As one of the most diverse engineering and scientific research organizations in the world, the U.S. Army Corps of Engineers (USACE) Engineer Research and Development Center (ERDC) helps solve myriad challenges in warfighter support, military and civil works engineering, geospatial sciences, water resources, and environmental sciences. With headquarters in Vicksburg, Miss., ERDC directs seven laboratories located in four states, with more than 2,500 employees, $1.2 billion in facilities, and an annual program exceeding $2 billon.
“One of our mottos in the organization is that every day we come to work we know that we have been involved in saving soldiers’ lives, or we have been working on and are involved in ways to save the life of the planet through the work we do in water resources and civil works,” said Jeffery P. Holland, Ph.D., director of ERDC and chief scientist for USACE.
Outlining numerous recent and current activities that serve to validate that impressive vision, Holland began with an overview of ERDC warfighter support activities.
Other areas associated with ERDC military engineering efforts range from geospatial research, to environmental quality issues on military installations to extensive capabilities such as modeling the effectiveness of new sensor systems against certain threats in selected environments.
“The work that we do in support of the warfighter fits into three broad areas: military engineering, geospatial research engineering, and environmental quality and installations,” he explained.
“In the military engineering area, for example, we work directly for the warfighter, including work with combatant commands all over the world with a great deal of current emphasis in the areas of Afghanistan and previously Iraq,” he said. “We work on things like force protection, which includes how we protect the soldier in different static settings, as well as how we could build a deployable capability that would allow them to carry protection against rockets, mortars, rocket-propelled grenades, and things of that nature. How do we do that in a way that can be directly deployed and carried to the field?

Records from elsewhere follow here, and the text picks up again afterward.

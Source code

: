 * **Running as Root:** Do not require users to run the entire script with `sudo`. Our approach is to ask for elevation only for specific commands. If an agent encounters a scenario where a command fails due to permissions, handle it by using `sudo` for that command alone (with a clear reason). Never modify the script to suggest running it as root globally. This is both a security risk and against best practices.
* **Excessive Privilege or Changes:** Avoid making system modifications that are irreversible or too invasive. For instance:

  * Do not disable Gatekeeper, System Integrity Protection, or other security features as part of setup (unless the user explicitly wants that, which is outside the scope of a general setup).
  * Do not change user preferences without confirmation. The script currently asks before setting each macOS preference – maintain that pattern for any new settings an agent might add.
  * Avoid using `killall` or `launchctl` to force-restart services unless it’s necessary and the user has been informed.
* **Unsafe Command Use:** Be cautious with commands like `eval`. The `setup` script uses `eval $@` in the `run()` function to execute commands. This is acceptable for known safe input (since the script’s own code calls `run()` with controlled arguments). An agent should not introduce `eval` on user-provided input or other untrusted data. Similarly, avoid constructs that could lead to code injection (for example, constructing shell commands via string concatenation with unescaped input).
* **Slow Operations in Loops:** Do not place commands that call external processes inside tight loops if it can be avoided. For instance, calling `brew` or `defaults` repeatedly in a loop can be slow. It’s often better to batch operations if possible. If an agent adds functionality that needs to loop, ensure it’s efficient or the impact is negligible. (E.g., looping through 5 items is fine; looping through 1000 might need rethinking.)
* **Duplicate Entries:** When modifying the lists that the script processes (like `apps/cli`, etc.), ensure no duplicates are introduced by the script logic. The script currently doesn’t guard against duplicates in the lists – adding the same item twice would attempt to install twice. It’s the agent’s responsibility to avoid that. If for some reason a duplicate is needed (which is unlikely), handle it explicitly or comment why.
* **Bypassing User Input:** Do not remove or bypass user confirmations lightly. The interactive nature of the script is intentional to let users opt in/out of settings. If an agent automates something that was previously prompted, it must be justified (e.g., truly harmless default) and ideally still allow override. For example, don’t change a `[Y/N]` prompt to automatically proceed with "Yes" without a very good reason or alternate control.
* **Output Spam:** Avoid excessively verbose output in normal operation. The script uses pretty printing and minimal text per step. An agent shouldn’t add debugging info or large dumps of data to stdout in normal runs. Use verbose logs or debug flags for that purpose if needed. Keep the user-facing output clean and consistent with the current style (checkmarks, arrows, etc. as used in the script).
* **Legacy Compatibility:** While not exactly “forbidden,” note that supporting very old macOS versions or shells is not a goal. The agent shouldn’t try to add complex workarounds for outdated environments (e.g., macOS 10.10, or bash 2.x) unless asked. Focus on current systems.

“That force protection work is the most fundamental of all the work we do in military engineering,” he added. “And we have had resulting capabilities fielded and taken directly to theater.”
“It is literally a man-portable capability that has the ballistic protection, roughly, of an Abrams tank,” he stated. “It includes a number of panels – each weighing approximately 80 pounds – that are situated on frames. The design allows four soldiers to assemble 100 feet of [an] 8-foot-high wall in less than four hours. And that capability has gone to the field where it is in active use.”
As the Department of Defense lead in this area, ERDC force protection efforts have also been directed toward headquarters infrastructure, diplomatic facilities overseas, and even what Holland described as “special buildings in the Washington, D.C., area.”
A critical subelement of ERDC’s force protection activities is directed toward the detection, deterrence, and defeat of improvised explosive devices (IEDs).
“In that regard, we have four systems in theater in Afghanistan that are fully accredited to tackle various aspects of the IED problem,” he said. “We have worked very, very hard on this with a number of partners – industry, academia, and other government laboratories – and have had a very significant level of success in tackling the problem, particularly for issues associated with homemade explosives.”
“We have worked very, very hard on this with a number of partners – industry, academia, and other government laboratories – and have had a very significant level of success in tackling the problem, particularly for issues associated with homemade explosives.”
Holland said that one particular aspect of the IED problem in Afghanistan has been the placement of devices inside the ubiquitous road culverts, of which he credited “at least 2,000 as being ‘culverts of importance’ within the country.”
Over the last two years, ERDC has performed baseline risk assessments on this threat and identified and helped develop multiple ways of reducing IED placement opportunities and mitigating their explosive effects on vehicles as they traverse the culverts.
“We put up a number of systems that dealt with that threat,” he said. “For example, we found that there were a number of fiberglass-based liners that we could rapidly install that would mitigate the explosive effects for certain types of culverts. And then, for very, very high-value locations, where we simply couldn’t protect any other way, we literally designed a capability that you might think of as ‘a giant speed bump.’ We put these systems in theater, working all the associated specifications with the folks there.
“That’s been very successful,” he continued. “In the tests that were done at the National Ground Intelligence Center here in the U.S. [in Charlottesville, Va.], we found that vehicles that would have been completely destroyed and warfighters who would have been killed without our protective capabilities would be able to live through that same level of blast with our protective capabilities in place.”